In the records below, the line with "vg: 6e-11 - CDM03 (Short et al. 2010)" opens the range and the line with "mechanism to get the" closes it; print that range exactly and nothing else.

ENTRIES SUPPLIED: Begin

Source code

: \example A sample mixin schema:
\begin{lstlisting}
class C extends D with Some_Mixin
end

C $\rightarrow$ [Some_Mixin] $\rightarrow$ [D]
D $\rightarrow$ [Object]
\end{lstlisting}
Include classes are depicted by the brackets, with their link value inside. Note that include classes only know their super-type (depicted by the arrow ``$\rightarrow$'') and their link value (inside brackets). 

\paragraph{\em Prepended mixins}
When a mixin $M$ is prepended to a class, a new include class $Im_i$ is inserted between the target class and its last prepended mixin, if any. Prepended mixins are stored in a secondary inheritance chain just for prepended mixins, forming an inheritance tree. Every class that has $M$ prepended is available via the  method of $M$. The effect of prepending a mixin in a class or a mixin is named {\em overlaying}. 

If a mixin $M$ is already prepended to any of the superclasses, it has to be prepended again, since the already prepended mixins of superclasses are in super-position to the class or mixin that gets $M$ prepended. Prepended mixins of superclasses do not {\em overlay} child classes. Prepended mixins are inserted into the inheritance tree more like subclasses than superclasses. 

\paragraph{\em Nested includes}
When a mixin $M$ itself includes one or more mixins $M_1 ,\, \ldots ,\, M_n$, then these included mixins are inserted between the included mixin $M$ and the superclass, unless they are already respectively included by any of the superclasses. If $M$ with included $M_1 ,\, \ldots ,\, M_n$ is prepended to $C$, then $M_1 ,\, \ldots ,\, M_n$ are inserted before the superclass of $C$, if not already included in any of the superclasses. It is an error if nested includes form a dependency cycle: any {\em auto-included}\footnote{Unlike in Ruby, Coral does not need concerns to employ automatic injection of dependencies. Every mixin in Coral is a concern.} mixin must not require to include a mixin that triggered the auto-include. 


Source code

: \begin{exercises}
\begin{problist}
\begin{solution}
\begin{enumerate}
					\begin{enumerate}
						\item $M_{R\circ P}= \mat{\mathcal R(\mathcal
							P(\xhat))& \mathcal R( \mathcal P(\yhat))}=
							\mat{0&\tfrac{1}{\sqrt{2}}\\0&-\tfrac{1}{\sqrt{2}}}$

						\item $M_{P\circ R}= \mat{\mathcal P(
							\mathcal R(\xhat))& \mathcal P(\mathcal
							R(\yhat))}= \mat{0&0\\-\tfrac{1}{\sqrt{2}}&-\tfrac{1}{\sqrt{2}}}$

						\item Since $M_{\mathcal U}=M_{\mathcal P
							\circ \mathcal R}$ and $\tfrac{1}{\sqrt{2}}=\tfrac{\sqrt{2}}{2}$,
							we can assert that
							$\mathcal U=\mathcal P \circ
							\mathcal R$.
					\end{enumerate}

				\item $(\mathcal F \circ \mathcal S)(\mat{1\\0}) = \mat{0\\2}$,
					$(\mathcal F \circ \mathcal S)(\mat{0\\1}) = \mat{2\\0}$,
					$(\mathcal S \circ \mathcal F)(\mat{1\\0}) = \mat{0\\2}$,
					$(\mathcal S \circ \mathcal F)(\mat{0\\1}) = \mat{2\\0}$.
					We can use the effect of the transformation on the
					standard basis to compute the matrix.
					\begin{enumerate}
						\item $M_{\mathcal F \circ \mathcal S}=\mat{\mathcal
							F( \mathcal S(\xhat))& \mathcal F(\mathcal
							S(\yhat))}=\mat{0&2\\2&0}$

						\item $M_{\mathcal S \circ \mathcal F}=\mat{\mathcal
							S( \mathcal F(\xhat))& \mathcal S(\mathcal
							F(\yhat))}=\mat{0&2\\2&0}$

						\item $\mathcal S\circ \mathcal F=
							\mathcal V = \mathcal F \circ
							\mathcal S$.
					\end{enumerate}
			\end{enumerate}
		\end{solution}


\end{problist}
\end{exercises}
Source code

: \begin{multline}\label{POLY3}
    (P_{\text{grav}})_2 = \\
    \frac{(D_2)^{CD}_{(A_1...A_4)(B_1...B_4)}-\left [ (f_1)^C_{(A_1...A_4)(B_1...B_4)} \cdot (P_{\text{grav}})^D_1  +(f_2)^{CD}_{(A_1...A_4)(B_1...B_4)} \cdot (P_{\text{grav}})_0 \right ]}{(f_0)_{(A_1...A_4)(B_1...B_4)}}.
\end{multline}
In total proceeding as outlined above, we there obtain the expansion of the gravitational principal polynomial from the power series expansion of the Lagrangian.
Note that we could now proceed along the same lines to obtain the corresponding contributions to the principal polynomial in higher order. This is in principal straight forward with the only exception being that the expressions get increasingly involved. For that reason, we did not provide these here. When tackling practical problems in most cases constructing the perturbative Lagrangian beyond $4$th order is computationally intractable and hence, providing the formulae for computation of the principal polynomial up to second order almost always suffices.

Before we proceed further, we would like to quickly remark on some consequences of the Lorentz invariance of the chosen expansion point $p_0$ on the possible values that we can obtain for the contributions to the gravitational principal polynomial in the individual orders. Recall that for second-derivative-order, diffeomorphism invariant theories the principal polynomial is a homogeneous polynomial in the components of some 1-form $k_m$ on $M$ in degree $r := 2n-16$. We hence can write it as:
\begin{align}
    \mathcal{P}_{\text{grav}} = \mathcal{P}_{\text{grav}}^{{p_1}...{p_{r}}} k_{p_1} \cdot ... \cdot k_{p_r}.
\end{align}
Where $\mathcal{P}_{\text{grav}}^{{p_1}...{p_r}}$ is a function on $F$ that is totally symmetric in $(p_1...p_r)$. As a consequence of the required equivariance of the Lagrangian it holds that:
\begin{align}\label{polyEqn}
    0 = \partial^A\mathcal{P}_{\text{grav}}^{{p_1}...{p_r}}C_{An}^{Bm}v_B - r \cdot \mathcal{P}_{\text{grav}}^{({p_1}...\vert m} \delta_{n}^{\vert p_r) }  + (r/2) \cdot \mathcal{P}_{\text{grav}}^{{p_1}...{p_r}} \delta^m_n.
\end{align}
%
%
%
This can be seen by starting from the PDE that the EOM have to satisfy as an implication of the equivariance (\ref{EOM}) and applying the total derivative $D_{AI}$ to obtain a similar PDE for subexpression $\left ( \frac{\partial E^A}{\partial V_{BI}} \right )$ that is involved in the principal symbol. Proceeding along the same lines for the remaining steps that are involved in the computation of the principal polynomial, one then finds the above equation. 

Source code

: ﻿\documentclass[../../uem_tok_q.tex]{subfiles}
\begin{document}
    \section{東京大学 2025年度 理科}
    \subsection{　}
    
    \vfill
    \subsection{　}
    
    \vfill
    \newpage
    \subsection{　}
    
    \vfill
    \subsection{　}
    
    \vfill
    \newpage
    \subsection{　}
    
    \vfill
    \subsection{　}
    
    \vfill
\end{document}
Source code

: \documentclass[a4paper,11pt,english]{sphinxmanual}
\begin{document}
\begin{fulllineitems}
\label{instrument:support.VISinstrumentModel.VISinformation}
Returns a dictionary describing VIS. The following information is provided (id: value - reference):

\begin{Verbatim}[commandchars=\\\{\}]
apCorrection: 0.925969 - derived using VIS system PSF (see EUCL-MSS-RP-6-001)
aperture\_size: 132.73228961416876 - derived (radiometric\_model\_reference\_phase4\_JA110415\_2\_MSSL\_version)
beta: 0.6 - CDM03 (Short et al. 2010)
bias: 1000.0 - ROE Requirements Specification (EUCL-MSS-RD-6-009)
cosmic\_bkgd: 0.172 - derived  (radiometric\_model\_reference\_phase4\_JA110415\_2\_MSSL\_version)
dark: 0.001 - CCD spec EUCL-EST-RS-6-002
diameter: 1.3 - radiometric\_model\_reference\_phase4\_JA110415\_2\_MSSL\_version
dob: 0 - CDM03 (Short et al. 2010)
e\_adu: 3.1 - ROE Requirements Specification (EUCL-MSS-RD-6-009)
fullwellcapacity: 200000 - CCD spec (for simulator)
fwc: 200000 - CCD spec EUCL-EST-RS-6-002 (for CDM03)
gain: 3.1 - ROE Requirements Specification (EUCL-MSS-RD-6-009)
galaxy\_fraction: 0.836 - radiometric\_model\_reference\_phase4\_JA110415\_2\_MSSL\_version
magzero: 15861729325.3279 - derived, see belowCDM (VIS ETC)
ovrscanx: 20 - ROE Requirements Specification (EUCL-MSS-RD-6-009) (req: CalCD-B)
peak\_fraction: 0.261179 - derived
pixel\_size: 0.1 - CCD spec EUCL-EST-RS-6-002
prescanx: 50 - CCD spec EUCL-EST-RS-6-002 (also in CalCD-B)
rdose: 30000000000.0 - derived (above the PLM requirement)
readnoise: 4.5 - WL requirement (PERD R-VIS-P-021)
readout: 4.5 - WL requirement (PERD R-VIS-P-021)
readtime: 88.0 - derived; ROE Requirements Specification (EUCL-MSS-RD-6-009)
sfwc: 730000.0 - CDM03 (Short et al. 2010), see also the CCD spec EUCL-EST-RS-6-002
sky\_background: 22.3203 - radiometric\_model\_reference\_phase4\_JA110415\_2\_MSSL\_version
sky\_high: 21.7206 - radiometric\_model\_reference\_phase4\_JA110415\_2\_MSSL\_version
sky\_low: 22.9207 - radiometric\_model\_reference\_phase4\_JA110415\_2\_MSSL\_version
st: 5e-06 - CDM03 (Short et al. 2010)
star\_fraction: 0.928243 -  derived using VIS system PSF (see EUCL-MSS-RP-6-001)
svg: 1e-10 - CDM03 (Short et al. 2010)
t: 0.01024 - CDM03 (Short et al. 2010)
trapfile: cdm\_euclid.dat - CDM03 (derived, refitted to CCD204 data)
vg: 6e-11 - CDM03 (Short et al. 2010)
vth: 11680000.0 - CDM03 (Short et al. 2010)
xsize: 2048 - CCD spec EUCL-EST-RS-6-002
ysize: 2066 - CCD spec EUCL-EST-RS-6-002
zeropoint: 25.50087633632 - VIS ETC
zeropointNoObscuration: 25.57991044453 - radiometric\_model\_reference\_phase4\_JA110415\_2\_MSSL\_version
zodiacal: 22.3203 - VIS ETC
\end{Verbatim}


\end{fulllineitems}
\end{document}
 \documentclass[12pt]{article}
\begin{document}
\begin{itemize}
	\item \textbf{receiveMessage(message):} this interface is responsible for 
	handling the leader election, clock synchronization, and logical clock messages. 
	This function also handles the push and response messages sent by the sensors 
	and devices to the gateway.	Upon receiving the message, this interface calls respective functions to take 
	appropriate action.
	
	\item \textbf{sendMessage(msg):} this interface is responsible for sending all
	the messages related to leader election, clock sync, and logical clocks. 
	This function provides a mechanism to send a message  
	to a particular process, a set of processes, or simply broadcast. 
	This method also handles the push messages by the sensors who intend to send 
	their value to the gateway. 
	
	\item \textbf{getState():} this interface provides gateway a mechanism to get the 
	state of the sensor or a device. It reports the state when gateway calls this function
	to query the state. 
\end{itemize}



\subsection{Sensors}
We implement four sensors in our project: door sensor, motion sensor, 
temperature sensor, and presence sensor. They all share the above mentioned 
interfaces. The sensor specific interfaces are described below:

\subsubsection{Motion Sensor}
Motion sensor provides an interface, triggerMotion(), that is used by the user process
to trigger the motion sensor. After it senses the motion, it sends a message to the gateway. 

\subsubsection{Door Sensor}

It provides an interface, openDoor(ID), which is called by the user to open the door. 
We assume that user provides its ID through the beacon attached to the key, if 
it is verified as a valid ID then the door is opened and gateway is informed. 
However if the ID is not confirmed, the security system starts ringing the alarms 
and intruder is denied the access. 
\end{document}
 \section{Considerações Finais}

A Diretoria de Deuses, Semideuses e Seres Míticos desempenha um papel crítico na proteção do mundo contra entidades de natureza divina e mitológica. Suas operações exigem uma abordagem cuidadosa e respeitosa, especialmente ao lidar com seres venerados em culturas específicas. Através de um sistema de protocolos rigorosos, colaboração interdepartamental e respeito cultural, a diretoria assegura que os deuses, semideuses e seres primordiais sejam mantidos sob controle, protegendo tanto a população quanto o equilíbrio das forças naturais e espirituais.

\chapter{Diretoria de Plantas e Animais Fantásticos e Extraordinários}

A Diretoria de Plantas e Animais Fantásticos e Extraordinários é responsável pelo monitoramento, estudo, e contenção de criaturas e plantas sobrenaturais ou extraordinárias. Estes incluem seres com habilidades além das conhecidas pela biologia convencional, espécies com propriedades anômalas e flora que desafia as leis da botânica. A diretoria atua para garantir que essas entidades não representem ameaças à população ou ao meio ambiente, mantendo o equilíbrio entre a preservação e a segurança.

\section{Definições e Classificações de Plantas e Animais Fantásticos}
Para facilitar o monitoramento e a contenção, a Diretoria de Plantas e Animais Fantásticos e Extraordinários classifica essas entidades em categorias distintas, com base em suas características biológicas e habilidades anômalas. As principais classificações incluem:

ENTRIES SUPPLIED: End

_ANSWER BOX:_
vg: 6e-11 - CDM03 (Short et al. 2010)
vth: 11680000.0 - CDM03 (Short et al. 2010)
xsize: 2048 - CCD spec EUCL-EST-RS-6-002
ysize: 2066 - CCD spec EUCL-EST-RS-6-002
zeropoint: 25.50087633632 - VIS ETC
zeropointNoObscuration: 25.57991044453 - radiometric\_model\_reference\_phase4\_JA110415\_2\_MSSL\_version
zodiacal: 22.3203 - VIS ETC
\end{Verbatim}


\end{fulllineitems}
\end{document}
 \documentclass[12pt]{article}
\begin{document}
\begin{itemize}
	\item \textbf{receiveMessage(message):} this interface is responsible for 
	handling the leader election, clock synchronization, and logical clock messages. 
	This function also handles the push and response messages sent by the sensors 
	and devices to the gateway.	Upon receiving the message, this interface calls respective functions to take 
	appropriate action.
	
	\item \textbf{sendMessage(msg):} this interface is responsible for sending all
	the messages related to leader election, clock sync, and logical clocks. 
	This function provides a mechanism to send a message  
	to a particular process, a set of processes, or simply broadcast. 
	This method also handles the push messages by the sensors who intend to send 
	their value to the gateway. 
	
	\item \textbf{getState():} this interface provides gateway a mechanism to get the 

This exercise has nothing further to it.